This is the last day of the first month of the new year. And if it feels a little deja vu that might be because there are certain things we've been doing every day for so long it seems like a habi. We've been knee deep in the gore, and other artifacts of the fog of war, for nearly a score of years in Afghanistan. Before us, of course, for centuries if not millenia, have been many other nations all of whom attempted to tame whatever it is that makes Afghanistan the nation that it is.
I confess to a total lack of curiosity as to what exactly that might be except I am convinced whatever it is, it is infinitely better off without us, the Land of the Free and the Home of the Brave, squandering our children in its crags and crevasses. And, in all honesty, even if they are not better off, we are. The Taliban are rightly proud of their fanaticism and whenever I think about that I remember Churchill's observation, 'a fanatic is someone who cannot change his mind and who will not change the subject.'
And yet we continue to invest the lives of I have no idea how many men and women in what is now, a limited time offer. I've known servicemen and women, of all branches and who've been there in the forward operating bases and the 'cities.' Each had her/his own reason for going and no one ever sounded like they regretted leaving, even those who do multiple tours because some one has to.
I'm not opposed to helping people, even people who are so far away they are in another century, and the Afghan people are. They need so much of everything that they remind me of that stricken swimmer who is so close to drowning and in such frighteningly deep water that no matter how good a swimmer you are, both you and he will drown for sure if you attempt to rescue him. The kindest thing you can do is shut your eyes and harden your heart as you move away.
Our technology has evolved so quickly and so surely that we can be on the battlefield in ways and on platforms that a few short years ago weren't even thought about much less regarded as possible. And yet, the more of the gore of war that can come to the box in the living room or the flat panel display in the study, the more strenuously we shut it out and push it away. We go to the Mall of America more frequently than the National Mall. We know all about Gangnam Style and little about The Lone Sailor.

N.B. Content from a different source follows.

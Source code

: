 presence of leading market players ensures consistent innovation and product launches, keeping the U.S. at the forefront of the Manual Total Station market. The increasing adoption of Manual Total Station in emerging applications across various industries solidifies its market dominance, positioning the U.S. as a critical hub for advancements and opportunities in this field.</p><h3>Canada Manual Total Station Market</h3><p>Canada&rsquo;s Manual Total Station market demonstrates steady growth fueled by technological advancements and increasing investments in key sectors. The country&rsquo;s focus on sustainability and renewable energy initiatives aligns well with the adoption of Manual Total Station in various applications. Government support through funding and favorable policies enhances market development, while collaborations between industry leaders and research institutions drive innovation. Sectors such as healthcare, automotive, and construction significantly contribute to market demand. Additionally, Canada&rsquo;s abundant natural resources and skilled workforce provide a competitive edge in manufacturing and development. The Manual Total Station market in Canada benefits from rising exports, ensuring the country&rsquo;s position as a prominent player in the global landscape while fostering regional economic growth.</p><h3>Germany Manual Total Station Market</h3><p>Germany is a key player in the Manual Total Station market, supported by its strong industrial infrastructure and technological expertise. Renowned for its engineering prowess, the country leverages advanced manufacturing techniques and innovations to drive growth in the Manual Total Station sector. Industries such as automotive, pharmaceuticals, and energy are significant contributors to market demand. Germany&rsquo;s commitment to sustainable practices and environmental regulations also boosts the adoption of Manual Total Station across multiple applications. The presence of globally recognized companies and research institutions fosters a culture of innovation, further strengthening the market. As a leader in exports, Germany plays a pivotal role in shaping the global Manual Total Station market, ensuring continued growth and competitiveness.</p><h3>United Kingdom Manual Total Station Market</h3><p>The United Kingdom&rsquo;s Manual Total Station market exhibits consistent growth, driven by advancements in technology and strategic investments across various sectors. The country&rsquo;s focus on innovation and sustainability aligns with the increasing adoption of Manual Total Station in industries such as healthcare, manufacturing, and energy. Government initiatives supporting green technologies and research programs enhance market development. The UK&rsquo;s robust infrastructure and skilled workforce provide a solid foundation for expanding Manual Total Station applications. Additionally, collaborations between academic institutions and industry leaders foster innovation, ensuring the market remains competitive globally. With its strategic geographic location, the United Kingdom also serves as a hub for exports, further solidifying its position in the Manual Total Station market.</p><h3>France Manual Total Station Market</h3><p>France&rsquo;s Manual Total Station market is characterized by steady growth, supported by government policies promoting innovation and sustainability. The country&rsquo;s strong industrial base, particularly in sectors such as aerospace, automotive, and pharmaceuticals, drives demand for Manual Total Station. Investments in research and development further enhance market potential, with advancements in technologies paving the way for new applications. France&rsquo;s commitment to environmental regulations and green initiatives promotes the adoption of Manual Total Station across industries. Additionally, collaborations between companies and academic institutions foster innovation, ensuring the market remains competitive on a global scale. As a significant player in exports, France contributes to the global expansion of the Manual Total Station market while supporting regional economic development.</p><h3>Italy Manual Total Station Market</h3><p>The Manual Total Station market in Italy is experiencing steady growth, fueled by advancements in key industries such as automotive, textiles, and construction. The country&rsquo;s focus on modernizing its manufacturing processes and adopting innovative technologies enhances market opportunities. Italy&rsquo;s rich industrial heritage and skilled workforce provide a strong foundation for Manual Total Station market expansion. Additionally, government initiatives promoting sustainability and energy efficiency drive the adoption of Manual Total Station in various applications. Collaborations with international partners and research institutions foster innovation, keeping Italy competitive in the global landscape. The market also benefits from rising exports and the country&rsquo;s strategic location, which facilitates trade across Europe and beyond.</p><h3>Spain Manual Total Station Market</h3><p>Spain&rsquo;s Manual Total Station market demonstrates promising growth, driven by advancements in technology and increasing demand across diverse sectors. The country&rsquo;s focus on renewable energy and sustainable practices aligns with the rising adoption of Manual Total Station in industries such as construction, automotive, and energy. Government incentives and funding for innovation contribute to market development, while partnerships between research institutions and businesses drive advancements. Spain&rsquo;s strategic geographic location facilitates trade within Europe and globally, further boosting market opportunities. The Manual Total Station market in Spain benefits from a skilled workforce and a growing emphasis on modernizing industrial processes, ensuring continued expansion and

We watch every installment of TMZ for news on Lindsay Lohan, but we didn't watch this (though somebody, judging from the counter, certainly did) and, judging from the comments, we didn't appreciate a reporter bringing any of it up. And from the heat of a lot of the exchanges, maybe we need to worry about where our next battles are being fought and why the willing and the wounded, their selflessness and selfishness, don't cancel one another out anymore.